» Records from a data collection
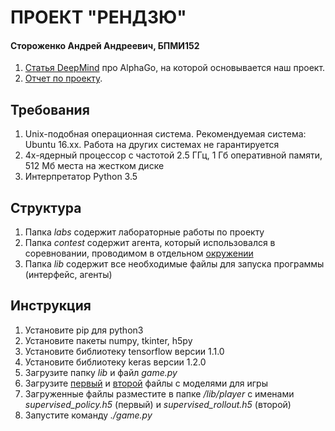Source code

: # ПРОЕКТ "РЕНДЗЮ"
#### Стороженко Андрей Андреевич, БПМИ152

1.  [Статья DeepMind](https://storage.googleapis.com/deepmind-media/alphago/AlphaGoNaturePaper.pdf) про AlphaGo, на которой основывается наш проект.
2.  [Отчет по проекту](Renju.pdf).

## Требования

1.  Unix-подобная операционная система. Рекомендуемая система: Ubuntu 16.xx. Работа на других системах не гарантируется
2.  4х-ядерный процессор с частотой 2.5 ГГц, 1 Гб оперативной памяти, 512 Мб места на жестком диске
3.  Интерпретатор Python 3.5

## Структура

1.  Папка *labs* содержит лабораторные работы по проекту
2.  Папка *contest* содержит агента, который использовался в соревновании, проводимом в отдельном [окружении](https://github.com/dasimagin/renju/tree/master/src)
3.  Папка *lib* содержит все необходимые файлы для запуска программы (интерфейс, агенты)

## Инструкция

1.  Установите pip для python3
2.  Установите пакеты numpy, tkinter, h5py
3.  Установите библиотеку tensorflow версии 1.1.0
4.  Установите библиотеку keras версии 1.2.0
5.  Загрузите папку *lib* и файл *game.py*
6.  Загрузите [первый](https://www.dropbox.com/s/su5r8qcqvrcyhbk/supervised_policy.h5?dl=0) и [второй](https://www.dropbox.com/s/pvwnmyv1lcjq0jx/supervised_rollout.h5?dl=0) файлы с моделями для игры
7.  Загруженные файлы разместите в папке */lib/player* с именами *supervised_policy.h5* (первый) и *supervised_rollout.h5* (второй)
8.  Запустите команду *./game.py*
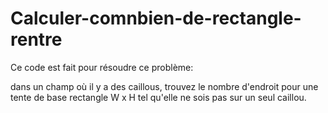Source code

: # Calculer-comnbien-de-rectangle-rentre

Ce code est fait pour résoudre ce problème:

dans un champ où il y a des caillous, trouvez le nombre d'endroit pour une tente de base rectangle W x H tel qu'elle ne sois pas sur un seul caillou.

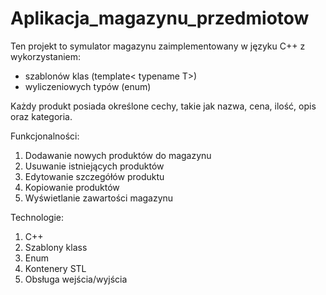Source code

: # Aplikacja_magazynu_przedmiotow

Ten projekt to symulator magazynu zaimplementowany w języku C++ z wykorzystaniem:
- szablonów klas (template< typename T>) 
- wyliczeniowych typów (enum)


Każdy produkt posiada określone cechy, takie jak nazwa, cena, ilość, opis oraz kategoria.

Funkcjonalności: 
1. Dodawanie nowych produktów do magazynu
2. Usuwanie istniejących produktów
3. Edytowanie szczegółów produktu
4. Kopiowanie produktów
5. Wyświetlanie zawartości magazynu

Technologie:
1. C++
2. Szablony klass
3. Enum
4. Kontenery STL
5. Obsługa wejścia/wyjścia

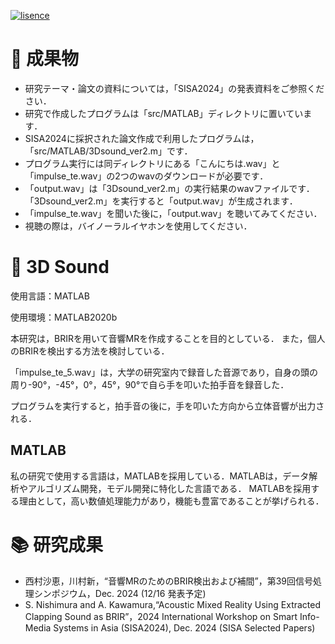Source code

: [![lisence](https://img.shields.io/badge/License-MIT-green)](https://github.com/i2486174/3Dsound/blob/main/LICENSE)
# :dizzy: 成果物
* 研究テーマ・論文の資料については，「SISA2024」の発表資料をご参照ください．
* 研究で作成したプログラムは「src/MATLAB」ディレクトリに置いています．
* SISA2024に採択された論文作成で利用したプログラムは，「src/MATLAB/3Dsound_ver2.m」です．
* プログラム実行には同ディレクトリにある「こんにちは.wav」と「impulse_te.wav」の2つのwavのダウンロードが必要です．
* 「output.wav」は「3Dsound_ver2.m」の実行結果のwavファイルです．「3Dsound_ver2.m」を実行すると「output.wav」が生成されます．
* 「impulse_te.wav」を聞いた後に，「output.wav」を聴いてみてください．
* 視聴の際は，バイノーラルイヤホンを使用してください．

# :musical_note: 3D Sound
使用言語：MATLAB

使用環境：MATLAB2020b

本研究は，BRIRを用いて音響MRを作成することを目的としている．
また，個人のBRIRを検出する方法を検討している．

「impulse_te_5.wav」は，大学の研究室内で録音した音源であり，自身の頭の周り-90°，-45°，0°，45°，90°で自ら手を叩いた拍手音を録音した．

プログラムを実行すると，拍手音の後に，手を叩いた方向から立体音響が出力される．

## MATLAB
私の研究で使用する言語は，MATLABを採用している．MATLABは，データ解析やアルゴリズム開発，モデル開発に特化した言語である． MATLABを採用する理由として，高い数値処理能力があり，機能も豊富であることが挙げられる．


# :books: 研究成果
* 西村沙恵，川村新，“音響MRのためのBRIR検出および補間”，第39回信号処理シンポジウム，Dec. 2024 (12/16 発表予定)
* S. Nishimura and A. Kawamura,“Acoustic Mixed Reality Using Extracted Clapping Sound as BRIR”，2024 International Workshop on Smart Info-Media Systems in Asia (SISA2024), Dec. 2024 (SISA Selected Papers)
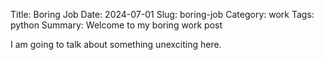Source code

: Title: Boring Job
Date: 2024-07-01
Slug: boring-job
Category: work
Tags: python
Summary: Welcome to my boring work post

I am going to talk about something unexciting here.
* * *
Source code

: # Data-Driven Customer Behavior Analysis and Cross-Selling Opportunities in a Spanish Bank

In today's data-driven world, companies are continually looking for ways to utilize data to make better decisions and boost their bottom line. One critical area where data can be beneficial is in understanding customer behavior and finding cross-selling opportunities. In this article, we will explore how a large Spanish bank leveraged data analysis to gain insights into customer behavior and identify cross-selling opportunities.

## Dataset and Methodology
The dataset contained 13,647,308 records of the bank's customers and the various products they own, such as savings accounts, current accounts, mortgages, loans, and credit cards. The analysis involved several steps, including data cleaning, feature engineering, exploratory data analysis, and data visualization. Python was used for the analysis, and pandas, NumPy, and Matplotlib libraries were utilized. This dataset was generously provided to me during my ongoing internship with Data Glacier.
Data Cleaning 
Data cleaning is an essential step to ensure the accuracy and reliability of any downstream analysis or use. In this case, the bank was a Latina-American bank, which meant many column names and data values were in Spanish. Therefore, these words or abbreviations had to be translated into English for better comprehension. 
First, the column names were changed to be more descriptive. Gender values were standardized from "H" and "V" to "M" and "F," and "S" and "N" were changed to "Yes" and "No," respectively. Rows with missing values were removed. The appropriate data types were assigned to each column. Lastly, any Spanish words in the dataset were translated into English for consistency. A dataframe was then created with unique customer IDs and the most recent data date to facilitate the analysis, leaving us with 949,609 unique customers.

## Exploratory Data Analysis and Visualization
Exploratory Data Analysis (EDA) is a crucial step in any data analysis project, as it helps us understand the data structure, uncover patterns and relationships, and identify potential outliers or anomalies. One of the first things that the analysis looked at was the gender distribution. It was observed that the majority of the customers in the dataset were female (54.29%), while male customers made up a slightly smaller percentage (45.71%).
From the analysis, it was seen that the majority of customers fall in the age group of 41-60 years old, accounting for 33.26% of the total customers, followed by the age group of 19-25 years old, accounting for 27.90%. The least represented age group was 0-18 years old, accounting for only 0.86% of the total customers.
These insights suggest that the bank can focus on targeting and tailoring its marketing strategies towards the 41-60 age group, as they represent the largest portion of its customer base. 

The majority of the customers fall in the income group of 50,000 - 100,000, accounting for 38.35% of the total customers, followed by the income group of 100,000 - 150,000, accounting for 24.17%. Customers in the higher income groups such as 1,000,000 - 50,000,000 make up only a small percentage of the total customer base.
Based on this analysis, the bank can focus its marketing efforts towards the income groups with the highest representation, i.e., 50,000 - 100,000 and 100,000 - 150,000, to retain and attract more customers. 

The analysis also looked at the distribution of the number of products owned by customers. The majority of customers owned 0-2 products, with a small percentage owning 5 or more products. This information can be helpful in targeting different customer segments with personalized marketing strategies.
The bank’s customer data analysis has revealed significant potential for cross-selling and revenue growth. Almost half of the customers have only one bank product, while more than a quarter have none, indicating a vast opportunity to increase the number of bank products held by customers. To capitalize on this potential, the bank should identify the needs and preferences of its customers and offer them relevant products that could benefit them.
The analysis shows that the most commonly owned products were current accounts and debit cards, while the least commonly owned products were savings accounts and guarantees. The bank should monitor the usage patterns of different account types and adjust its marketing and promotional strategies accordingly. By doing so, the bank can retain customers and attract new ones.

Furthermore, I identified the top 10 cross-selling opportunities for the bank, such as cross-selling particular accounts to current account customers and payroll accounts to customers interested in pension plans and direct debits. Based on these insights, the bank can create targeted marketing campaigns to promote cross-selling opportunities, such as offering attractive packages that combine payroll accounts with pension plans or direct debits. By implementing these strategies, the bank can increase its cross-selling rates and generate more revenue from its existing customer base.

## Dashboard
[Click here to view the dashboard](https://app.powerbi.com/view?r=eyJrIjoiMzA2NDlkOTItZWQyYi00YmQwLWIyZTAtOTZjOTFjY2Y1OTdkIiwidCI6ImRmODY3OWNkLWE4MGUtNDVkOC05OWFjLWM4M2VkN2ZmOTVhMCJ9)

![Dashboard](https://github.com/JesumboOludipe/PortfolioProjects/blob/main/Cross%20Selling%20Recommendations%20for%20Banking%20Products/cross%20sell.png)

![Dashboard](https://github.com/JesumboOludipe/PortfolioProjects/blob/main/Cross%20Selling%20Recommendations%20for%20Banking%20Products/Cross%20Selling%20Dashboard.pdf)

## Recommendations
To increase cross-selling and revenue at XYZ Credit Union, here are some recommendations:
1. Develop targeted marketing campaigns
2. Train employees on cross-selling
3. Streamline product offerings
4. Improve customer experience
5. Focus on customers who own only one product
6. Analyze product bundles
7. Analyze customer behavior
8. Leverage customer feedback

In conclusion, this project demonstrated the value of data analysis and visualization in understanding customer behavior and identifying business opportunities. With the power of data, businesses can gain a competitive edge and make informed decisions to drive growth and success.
==
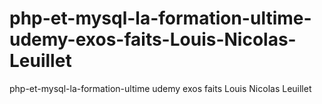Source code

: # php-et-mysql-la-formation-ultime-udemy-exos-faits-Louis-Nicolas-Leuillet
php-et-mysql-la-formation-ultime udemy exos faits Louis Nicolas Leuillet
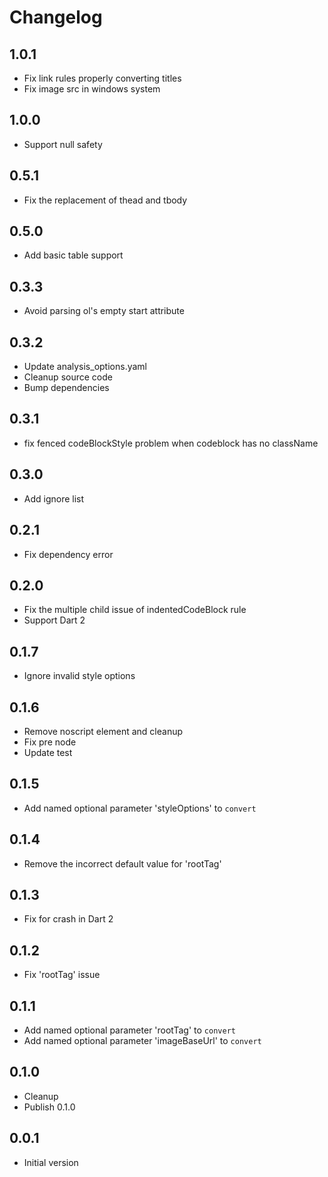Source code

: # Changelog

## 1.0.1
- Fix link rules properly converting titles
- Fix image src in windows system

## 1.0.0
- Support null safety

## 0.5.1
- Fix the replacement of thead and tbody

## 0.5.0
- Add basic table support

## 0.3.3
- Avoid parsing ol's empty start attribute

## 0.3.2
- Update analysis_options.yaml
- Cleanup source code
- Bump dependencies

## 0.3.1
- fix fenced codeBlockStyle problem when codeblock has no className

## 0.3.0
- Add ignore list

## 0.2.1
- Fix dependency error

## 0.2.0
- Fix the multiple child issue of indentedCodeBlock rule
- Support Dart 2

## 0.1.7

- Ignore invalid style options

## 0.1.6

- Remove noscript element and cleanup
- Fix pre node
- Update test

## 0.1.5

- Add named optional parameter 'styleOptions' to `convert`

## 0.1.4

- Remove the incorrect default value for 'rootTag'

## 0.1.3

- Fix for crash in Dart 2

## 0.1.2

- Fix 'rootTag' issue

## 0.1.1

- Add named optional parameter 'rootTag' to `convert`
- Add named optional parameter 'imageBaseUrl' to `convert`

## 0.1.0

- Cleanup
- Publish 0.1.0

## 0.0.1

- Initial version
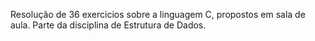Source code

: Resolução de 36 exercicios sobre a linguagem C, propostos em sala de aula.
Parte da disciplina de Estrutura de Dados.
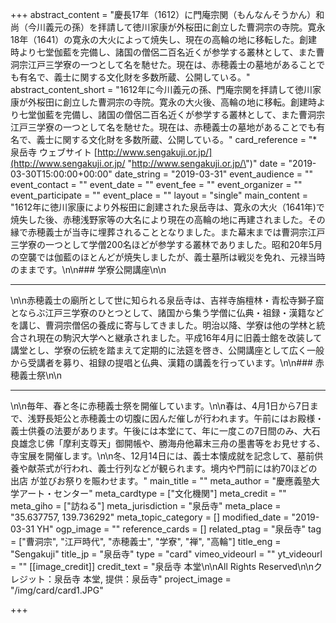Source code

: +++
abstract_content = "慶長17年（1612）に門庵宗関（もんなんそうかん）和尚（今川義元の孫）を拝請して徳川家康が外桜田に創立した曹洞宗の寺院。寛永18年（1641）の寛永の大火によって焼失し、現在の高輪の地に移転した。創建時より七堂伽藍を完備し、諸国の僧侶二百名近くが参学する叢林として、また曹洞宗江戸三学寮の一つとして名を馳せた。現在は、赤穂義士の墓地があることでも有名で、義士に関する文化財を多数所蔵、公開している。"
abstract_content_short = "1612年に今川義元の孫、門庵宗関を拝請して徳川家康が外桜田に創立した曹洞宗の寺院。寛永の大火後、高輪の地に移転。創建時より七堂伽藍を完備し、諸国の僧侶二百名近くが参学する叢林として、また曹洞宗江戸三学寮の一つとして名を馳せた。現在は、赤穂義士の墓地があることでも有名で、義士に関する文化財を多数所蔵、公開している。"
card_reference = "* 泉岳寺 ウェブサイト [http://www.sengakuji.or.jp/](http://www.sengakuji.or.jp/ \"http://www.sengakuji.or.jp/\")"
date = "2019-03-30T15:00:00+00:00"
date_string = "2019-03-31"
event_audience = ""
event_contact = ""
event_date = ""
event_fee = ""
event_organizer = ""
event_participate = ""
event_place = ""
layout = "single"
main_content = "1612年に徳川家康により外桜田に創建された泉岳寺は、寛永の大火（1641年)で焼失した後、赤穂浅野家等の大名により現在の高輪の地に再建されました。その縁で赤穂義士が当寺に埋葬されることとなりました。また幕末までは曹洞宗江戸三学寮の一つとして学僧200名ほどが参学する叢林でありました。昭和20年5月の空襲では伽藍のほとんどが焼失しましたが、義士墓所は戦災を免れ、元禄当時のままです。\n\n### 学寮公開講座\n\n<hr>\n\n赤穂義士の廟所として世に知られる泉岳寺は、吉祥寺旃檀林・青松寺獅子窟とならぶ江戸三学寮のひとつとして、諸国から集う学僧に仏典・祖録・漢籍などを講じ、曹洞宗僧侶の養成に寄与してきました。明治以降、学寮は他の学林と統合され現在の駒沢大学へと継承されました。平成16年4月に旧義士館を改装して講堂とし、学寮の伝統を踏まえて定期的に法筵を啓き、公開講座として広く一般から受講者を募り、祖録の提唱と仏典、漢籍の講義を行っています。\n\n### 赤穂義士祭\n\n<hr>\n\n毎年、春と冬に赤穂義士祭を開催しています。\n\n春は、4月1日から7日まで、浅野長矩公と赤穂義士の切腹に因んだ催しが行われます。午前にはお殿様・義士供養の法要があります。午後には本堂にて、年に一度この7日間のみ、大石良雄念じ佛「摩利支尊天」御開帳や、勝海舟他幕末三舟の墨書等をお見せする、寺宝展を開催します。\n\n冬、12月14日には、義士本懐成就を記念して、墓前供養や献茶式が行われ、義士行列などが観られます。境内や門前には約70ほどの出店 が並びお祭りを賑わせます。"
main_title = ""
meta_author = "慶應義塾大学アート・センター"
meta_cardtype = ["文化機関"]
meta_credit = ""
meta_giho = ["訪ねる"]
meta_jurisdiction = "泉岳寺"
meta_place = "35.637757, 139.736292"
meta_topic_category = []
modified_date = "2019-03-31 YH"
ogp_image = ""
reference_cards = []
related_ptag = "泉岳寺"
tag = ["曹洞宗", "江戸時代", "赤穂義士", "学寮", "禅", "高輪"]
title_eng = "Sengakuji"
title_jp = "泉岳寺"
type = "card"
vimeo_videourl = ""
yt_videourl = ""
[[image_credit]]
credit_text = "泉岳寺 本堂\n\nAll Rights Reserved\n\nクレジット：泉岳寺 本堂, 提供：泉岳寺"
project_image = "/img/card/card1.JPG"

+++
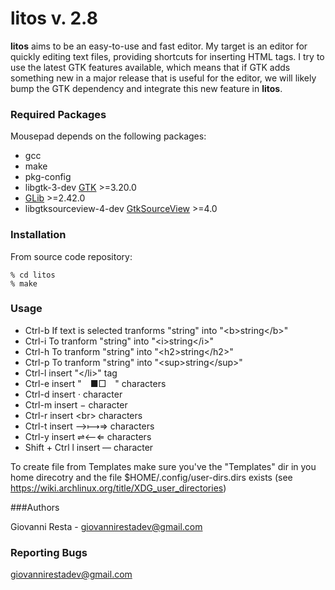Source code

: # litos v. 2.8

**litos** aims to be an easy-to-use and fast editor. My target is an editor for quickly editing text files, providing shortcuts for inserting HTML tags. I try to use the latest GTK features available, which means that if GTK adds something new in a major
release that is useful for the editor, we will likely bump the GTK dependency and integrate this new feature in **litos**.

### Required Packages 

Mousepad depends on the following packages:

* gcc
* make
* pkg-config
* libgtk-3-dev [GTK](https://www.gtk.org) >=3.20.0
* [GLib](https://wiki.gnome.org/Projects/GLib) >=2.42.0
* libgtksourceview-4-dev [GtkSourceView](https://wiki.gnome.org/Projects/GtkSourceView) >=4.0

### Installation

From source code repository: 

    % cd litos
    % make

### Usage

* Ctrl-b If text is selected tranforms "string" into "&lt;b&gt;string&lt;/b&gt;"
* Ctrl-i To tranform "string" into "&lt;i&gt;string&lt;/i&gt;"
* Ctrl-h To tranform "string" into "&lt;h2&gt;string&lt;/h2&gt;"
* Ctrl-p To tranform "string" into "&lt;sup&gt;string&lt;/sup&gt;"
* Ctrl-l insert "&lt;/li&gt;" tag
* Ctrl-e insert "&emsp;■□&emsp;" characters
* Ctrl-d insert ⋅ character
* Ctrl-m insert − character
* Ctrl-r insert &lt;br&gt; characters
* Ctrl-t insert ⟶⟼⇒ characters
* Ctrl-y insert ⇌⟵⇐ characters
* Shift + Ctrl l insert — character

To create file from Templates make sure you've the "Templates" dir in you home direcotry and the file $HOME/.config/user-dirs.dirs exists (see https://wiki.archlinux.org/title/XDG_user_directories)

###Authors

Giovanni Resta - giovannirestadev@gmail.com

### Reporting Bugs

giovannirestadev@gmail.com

» What the task asks
Please repeat, exactly as written, the lines in the records above, starting with the one that has "Интерпретатор Python 3.5" and going on through the one that has "4. Kopiowanie produktów". Pictures are to be left out.

» Expected answer
3.  Интерпретатор Python 3.5

## Структура

1.  Папка *labs* содержит лабораторные работы по проекту
2.  Папка *contest* содержит агента, который использовался в соревновании, проводимом в отдельном [окружении](https://github.com/dasimagin/renju/tree/master/src)
3.  Папка *lib* содержит все необходимые файлы для запуска программы (интерфейс, агенты)

## Инструкция

1.  Установите pip для python3
2.  Установите пакеты numpy, tkinter, h5py
3.  Установите библиотеку tensorflow версии 1.1.0
4.  Установите библиотеку keras версии 1.2.0
5.  Загрузите папку *lib* и файл *game.py*
6.  Загрузите [первый](https://www.dropbox.com/s/su5r8qcqvrcyhbk/supervised_policy.h5?dl=0) и [второй](https://www.dropbox.com/s/pvwnmyv1lcjq0jx/supervised_rollout.h5?dl=0) файлы с моделями для игры
7.  Загруженные файлы разместите в папке */lib/player* с именами *supervised_policy.h5* (первый) и *supervised_rollout.h5* (второй)
8.  Запустите команду *./game.py*
Source code

: # Calculer-comnbien-de-rectangle-rentre

Ce code est fait pour résoudre ce problème:

dans un champ où il y a des caillous, trouvez le nombre d'endroit pour une tente de base rectangle W x H tel qu'elle ne sois pas sur un seul caillou.

Source code

: # Aplikacja_magazynu_przedmiotow

Ten projekt to symulator magazynu zaimplementowany w języku C++ z wykorzystaniem:
- szablonów klas (template< typename T>) 
- wyliczeniowych typów (enum)


Każdy produkt posiada określone cechy, takie jak nazwa, cena, ilość, opis oraz kategoria.

Funkcjonalności: 
1. Dodawanie nowych produktów do magazynu
2. Usuwanie istniejących produktów
3. Edytowanie szczegółów produktu
4. Kopiowanie produktów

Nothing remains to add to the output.